HOW TO COMPLETE THIS TASK> Each entry needs to be reproduced exactly, with none left out.

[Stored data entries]
--- START ---

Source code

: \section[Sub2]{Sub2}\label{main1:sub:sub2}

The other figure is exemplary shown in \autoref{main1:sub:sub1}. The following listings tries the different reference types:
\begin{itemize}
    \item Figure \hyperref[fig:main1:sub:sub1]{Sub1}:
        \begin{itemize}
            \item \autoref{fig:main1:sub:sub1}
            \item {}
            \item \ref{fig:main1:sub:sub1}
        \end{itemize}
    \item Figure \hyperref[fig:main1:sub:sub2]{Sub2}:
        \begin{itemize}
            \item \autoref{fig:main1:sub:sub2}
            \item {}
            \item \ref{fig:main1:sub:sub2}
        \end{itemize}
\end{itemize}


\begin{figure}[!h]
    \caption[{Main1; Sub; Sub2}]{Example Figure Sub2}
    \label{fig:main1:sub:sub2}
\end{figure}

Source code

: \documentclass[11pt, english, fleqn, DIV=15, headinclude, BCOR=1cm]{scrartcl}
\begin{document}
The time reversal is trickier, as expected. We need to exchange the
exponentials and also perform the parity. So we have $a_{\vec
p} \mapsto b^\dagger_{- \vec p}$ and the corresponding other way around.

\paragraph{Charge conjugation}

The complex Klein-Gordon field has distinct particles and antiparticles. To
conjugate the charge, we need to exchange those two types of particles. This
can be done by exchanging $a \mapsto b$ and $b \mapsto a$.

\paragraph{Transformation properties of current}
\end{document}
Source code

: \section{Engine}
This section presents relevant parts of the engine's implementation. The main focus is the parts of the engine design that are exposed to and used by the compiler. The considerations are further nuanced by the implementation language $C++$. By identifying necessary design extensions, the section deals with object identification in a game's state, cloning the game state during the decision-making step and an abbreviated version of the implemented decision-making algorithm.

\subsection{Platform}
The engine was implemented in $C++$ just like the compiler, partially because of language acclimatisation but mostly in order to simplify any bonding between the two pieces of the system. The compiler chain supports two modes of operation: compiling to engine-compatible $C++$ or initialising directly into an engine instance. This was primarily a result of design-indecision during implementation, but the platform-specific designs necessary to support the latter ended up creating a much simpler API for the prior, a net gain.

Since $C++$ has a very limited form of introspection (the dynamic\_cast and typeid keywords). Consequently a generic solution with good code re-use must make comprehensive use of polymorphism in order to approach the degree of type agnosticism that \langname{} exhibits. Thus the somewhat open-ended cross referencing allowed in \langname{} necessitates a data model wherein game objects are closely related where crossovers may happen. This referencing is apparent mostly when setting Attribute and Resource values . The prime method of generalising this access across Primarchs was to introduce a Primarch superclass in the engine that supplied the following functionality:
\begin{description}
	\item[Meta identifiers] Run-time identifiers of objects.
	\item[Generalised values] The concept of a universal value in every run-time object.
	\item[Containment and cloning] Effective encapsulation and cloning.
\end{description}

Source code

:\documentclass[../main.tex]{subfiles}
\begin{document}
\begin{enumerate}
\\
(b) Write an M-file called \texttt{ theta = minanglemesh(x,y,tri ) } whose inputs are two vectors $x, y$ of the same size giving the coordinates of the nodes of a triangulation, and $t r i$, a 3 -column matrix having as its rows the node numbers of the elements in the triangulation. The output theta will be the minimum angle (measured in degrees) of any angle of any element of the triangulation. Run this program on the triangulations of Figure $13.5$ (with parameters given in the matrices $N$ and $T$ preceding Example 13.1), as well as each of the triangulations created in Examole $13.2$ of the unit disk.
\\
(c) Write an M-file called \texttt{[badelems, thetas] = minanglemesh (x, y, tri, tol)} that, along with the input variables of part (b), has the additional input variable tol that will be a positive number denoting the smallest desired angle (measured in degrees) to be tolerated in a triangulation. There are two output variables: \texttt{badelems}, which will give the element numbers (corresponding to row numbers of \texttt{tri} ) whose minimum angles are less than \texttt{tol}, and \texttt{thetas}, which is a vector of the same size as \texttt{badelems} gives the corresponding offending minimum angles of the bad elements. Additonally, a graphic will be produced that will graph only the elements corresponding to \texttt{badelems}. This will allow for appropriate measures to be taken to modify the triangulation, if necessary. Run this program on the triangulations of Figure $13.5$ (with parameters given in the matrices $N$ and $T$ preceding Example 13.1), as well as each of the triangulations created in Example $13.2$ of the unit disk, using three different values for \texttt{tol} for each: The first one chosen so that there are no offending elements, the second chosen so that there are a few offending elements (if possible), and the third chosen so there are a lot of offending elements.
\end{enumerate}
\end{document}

--- END ---

REPLY>
Source code

: \section[Sub2]{Sub2}\label{main1:sub:sub2}

The other figure is exemplary shown in \autoref{main1:sub:sub1}. The following listings tries the different reference types:
\begin{itemize}
    \item Figure \hyperref[fig:main1:sub:sub1]{Sub1}:
        \begin{itemize}
            \item \autoref{fig:main1:sub:sub1}
            \item {}
            \item \ref{fig:main1:sub:sub1}
        \end{itemize}
    \item Figure \hyperref[fig:main1:sub:sub2]{Sub2}:
        \begin{itemize}
            \item \autoref{fig:main1:sub:sub2}
            \item {}
            \item \ref{fig:main1:sub:sub2}
        \end{itemize}
\end{itemize}


\begin{figure}[!h]
    \caption[{Main1; Sub; Sub2}]{Example Figure Sub2}
    \label{fig:main1:sub:sub2}
\end{figure}

Source code

: \documentclass[11pt, english, fleqn, DIV=15, headinclude, BCOR=1cm]{scrartcl}
\begin{document}
The time reversal is trickier, as expected. We need to exchange the
exponentials and also perform the parity. So we have $a_{\vec
p} \mapsto b^\dagger_{- \vec p}$ and the corresponding other way around.

\paragraph{Charge conjugation}

The complex Klein-Gordon field has distinct particles and antiparticles. To
conjugate the charge, we need to exchange those two types of particles. This
can be done by exchanging $a \mapsto b$ and $b \mapsto a$.

\paragraph{Transformation properties of current}
\end{document}
Source code

: \section{Engine}
This section presents relevant parts of the engine's implementation. The main focus is the parts of the engine design that are exposed to and used by the compiler. The considerations are further nuanced by the implementation language $C++$. By identifying necessary design extensions, the section deals with object identification in a game's state, cloning the game state during the decision-making step and an abbreviated version of the implemented decision-making algorithm.

\subsection{Platform}
The engine was implemented in $C++$ just like the compiler, partially because of language acclimatisation but mostly in order to simplify any bonding between the two pieces of the system. The compiler chain supports two modes of operation: compiling to engine-compatible $C++$ or initialising directly into an engine instance. This was primarily a result of design-indecision during implementation, but the platform-specific designs necessary to support the latter ended up creating a much simpler API for the prior, a net gain.

Since $C++$ has a very limited form of introspection (the dynamic\_cast and typeid keywords). Consequently a generic solution with good code re-use must make comprehensive use of polymorphism in order to approach the degree of type agnosticism that \langname{} exhibits. Thus the somewhat open-ended cross referencing allowed in \langname{} necessitates a data model wherein game objects are closely related where crossovers may happen. This referencing is apparent mostly when setting Attribute and Resource values . The prime method of generalising this access across Primarchs was to introduce a Primarch superclass in the engine that supplied the following functionality:
\begin{description}
	\item[Meta identifiers] Run-time identifiers of objects.
	\item[Generalised values] The concept of a universal value in every run-time object.
	\item[Containment and cloning] Effective encapsulation and cloning.
\end{description}

Source code

:\documentclass[../main.tex]{subfiles}
\begin{document}
\begin{enumerate}
\\
(b) Write an M-file called \texttt{ theta = minanglemesh(x,y,tri ) } whose inputs are two vectors $x, y$ of the same size giving the coordinates of the nodes of a triangulation, and $t r i$, a 3 -column matrix having as its rows the node numbers of the elements in the triangulation. The output theta will be the minimum angle (measured in degrees) of any angle of any element of the triangulation. Run this program on the triangulations of Figure $13.5$ (with parameters given in the matrices $N$ and $T$ preceding Example 13.1), as well as each of the triangulations created in Examole $13.2$ of the unit disk.
\\
(c) Write an M-file called \texttt{[badelems, thetas] = minanglemesh (x, y, tri, tol)} that, along with the input variables of part (b), has the additional input variable tol that will be a positive number denoting the smallest desired angle (measured in degrees) to be tolerated in a triangulation. There are two output variables: \texttt{badelems}, which will give the element numbers (corresponding to row numbers of \texttt{tri} ) whose minimum angles are less than \texttt{tol}, and \texttt{thetas}, which is a vector of the same size as \texttt{badelems} gives the corresponding offending minimum angles of the bad elements. Additonally, a graphic will be produced that will graph only the elements corresponding to \texttt{badelems}. This will allow for appropriate measures to be taken to modify the triangulation, if necessary. Run this program on the triangulations of Figure $13.5$ (with parameters given in the matrices $N$ and $T$ preceding Example 13.1), as well as each of the triangulations created in Example $13.2$ of the unit disk, using three different values for \texttt{tol} for each: The first one chosen so that there are no offending elements, the second chosen so that there are a few offending elements (if possible), and the third chosen so there are a lot of offending elements.
\end{enumerate}
\end{document}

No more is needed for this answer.